[Stored data entries]
►
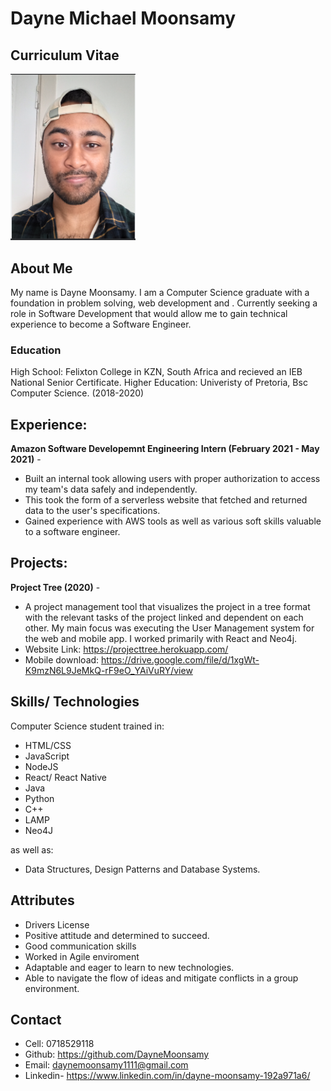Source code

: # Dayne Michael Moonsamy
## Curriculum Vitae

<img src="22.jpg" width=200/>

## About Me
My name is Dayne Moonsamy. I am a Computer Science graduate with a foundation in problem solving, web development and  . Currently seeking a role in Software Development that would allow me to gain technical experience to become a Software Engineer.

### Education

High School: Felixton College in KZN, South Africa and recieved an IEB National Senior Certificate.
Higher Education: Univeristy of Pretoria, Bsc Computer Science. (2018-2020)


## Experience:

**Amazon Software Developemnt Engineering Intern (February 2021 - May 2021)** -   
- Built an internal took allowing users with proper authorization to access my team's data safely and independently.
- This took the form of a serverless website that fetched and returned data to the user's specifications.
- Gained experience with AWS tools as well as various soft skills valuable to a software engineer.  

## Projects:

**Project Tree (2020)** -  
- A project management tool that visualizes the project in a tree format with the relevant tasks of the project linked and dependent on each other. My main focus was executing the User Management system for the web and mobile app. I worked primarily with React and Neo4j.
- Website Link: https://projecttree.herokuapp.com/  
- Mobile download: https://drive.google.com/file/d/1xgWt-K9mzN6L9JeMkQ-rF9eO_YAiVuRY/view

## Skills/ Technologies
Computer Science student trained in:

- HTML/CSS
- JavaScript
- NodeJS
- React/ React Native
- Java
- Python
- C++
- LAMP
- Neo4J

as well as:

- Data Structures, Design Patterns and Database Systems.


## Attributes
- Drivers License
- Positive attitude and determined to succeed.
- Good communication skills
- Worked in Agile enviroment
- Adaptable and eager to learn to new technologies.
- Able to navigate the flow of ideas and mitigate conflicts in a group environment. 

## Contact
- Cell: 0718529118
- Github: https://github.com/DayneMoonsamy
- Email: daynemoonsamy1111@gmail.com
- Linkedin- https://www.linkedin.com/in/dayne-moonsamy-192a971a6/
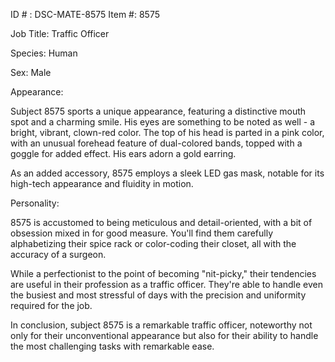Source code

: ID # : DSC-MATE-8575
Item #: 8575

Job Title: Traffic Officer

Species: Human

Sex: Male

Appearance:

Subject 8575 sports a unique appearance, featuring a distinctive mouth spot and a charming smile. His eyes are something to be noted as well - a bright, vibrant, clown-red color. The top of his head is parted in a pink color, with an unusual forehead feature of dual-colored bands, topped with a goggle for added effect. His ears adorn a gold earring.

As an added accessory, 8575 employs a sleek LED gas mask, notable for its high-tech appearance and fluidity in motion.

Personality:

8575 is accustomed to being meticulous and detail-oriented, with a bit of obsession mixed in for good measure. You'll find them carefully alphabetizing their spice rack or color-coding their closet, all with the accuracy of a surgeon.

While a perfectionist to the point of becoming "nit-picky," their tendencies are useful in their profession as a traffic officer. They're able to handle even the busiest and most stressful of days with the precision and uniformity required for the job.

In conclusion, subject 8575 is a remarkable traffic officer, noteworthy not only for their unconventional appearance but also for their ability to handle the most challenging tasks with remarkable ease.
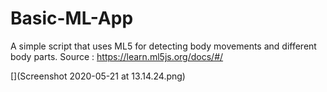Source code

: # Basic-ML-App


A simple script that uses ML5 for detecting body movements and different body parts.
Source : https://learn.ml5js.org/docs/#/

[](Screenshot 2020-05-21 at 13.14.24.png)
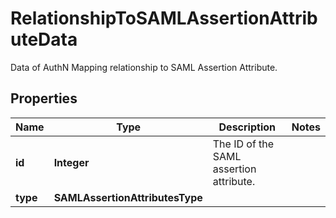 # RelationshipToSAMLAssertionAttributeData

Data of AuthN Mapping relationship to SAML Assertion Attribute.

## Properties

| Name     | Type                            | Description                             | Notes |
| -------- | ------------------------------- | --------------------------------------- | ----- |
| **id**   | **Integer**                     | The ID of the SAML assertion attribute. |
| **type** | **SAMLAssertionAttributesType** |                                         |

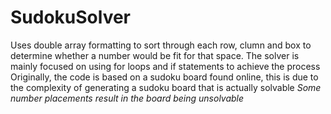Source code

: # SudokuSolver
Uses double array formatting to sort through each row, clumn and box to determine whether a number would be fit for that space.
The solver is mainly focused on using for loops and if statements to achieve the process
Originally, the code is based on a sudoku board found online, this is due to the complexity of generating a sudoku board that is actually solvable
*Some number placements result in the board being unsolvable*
◄
__WORK REQUEST__
Retype the records in full. Do not carry over the images.

__TASK RESULT__
Source code

: # Dayne Michael Moonsamy
## Curriculum Vitae

<img src="22.jpg" width=200/>

## About Me
My name is Dayne Moonsamy. I am a Computer Science graduate with a foundation in problem solving, web development and  . Currently seeking a role in Software Development that would allow me to gain technical experience to become a Software Engineer.

### Education

High School: Felixton College in KZN, South Africa and recieved an IEB National Senior Certificate.
Higher Education: Univeristy of Pretoria, Bsc Computer Science. (2018-2020)


## Experience:

**Amazon Software Developemnt Engineering Intern (February 2021 - May 2021)** -   
- Built an internal took allowing users with proper authorization to access my team's data safely and independently.
- This took the form of a serverless website that fetched and returned data to the user's specifications.
- Gained experience with AWS tools as well as various soft skills valuable to a software engineer.  

## Projects:

**Project Tree (2020)** -  
- A project management tool that visualizes the project in a tree format with the relevant tasks of the project linked and dependent on each other. My main focus was executing the User Management system for the web and mobile app. I worked primarily with React and Neo4j.
- Website Link: https://projecttree.herokuapp.com/  
- Mobile download: https://drive.google.com/file/d/1xgWt-K9mzN6L9JeMkQ-rF9eO_YAiVuRY/view

## Skills/ Technologies
Computer Science student trained in:

- HTML/CSS
- JavaScript
- NodeJS
- React/ React Native
- Java
- Python
- C++
- LAMP
- Neo4J

as well as:

- Data Structures, Design Patterns and Database Systems.


## Attributes
- Drivers License
- Positive attitude and determined to succeed.
- Good communication skills
- Worked in Agile enviroment
- Adaptable and eager to learn to new technologies.
- Able to navigate the flow of ideas and mitigate conflicts in a group environment. 

## Contact
- Cell: 0718529118
- Github: https://github.com/DayneMoonsamy
- Email: daynemoonsamy1111@gmail.com
- Linkedin- https://www.linkedin.com/in/dayne-moonsamy-192a971a6/
Source code

: ID # : DSC-MATE-8575
Item #: 8575

Job Title: Traffic Officer

Species: Human

Sex: Male

Appearance:

Subject 8575 sports a unique appearance, featuring a distinctive mouth spot and a charming smile. His eyes are something to be noted as well - a bright, vibrant, clown-red color. The top of his head is parted in a pink color, with an unusual forehead feature of dual-colored bands, topped with a goggle for added effect. His ears adorn a gold earring.

As an added accessory, 8575 employs a sleek LED gas mask, notable for its high-tech appearance and fluidity in motion.

Personality:

8575 is accustomed to being meticulous and detail-oriented, with a bit of obsession mixed in for good measure. You'll find them carefully alphabetizing their spice rack or color-coding their closet, all with the accuracy of a surgeon.

While a perfectionist to the point of becoming "nit-picky," their tendencies are useful in their profession as a traffic officer. They're able to handle even the busiest and most stressful of days with the precision and uniformity required for the job.

In conclusion, subject 8575 is a remarkable traffic officer, noteworthy not only for their unconventional appearance but also for their ability to handle the most challenging tasks with remarkable ease.
Source code

: # Basic-ML-App


A simple script that uses ML5 for detecting body movements and different body parts.
Source : https://learn.ml5js.org/docs/#/

[](Screenshot 2020-05-21 at 13.14.24.png)
 # RelationshipToSAMLAssertionAttributeData

Data of AuthN Mapping relationship to SAML Assertion Attribute.

## Properties

| Name     | Type                            | Description                             | Notes |
| -------- | ------------------------------- | --------------------------------------- | ----- |
| **id**   | **Integer**                     | The ID of the SAML assertion attribute. |
| **type** | **SAMLAssertionAttributesType** |                                         |

Source code

: # SudokuSolver
Uses double array formatting to sort through each row, clumn and box to determine whether a number would be fit for that space.
The solver is mainly focused on using for loops and if statements to achieve the process
Originally, the code is based on a sudoku board found online, this is due to the complexity of generating a sudoku board that is actually solvable
*Some number placements result in the board being unsolvable*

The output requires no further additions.